Così Quito festeggia la permanenza di un governo integrazionista e con un marcato programma di redistribuzione sociale, progressista, antimperialista, di sinistra laddove questa parola continua ad avere piena vigenza e significato nella costruzione di un Ecuador del futuro che Correa chiama “rivoluzione della cittadinanza”.
Sulla portata del trionfo i commenti non possono non essere unanimi: dall’Università Andina, il politologo Hernán Reyes si sofferma sull’adesione chiara sia alla gestione del governo sia al programma. Dalla Facoltà Latinoamericana di Scienze Sociali il politologo Simón Pachano, intervistato dalla BBC, si sofferma sulle divisioni dell’opposizione e sulla maggioranza assoluta della coalizione “Alleanza paese” di Correa: “si sta consolidando un vero e proprio processo di egemonia”. È un processo di egemonia che si sposta verso le classi subalterne e che rompe per la prima volta col controllo del paese da parte di un nucleo ristrettissimo di famiglie patrizie che lo hanno sempre dominato. Ma è un processo di egemonia che deve ancora essere confermato in molti modi. Sbaragliata l’opposizione della destra di sempre all’interno della coalizione “Alleanza Paese” ritroviamo una sinistra con alla testa lo stesso presidente Correa che chiama ad “approfondire il cambiamento” ed una destra interna che punta i piedi, come ha confermato a Latinoamerica Kintto Lucas, corrispondente da Quito del settimanale uruguayano Brecha.

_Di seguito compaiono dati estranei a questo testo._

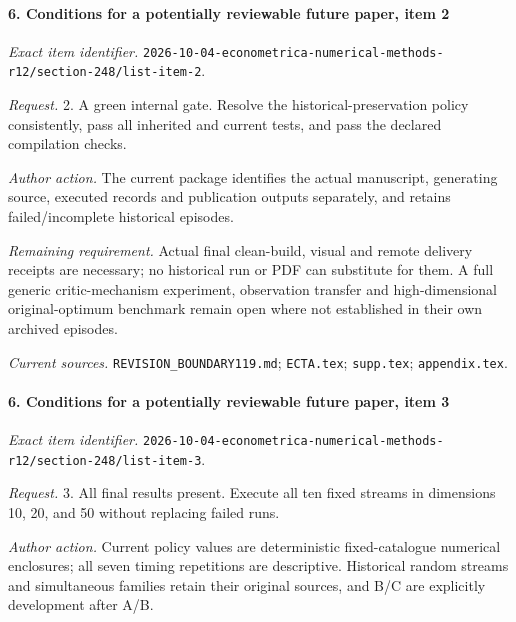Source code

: \paragraph{6. Conditions for a potentially reviewable future paper, item 2}

\emph{Exact item identifier.} \nolinkurl{2026-10-04-econometrica-numerical-methods-r12/section-248/list-item-2}.

\par\emph{Request.} 2. A green internal gate. Resolve the historical-preservation policy consistently, pass all inherited and current tests, and pass the declared compilation checks.

\par\emph{Author action.} The current package identifies the actual manuscript, generating source, executed records and publication outputs separately, and retains failed/\allowbreak{}incomplete historical episodes.

\par\emph{Remaining requirement.} Actual final clean-build, visual and remote delivery receipts are necessary; no historical run or PDF can substitute for them. A full generic critic-mechanism experiment, observation transfer and high-dimensional original-optimum benchmark remain open where not established in their own archived episodes.

\par\emph{Current sources.} \nolinkurl{REVISION_BOUNDARY119.md}; \nolinkurl{ECTA.tex}; \nolinkurl{supp.tex}; \nolinkurl{appendix.tex}.

\paragraph{6. Conditions for a potentially reviewable future paper, item 3}

\emph{Exact item identifier.} \nolinkurl{2026-10-04-econometrica-numerical-methods-r12/section-248/list-item-3}.

\par\emph{Request.} 3. All final results present. Execute all ten fixed streams in dimensions 10, 20, and 50 without replacing failed runs.

\par\emph{Author action.} Current policy values are deterministic fixed-catalogue numerical enclosures; all seven timing repetitions are descriptive. Historical random streams and simultaneous families retain their original sources, and B/\allowbreak{}C are explicitly development after A/\allowbreak{}B.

Tale battaglia tra chi vuole davvero una trasformazione profonda e chi invece è solo salito sul carro del vincitore si combatterà soprattutto in sede di potere legislativo nei prossimi mesi quando la maggioranza sarà chiamata a decidere su questioni chiave come la sicurezza alimentare del paese e forse sulla de-dollarizzazione, la polpetta più avvelenata lasciata dal neoliberismo all’Ecuador. È solo uno dei problemi con i quali Correa dovrà misurarsi nel corso dell’anno. Ha dato centralità agli emigrati, che lo hanno ricambiato con un massiccio apporto di voti, ma adesso proprio questi, messi in difficoltà dalla crisi economica, inviano meno rimesse in un momento nel quale il prezzo del petrolio è in ribasso, approfondendo la crisi economica.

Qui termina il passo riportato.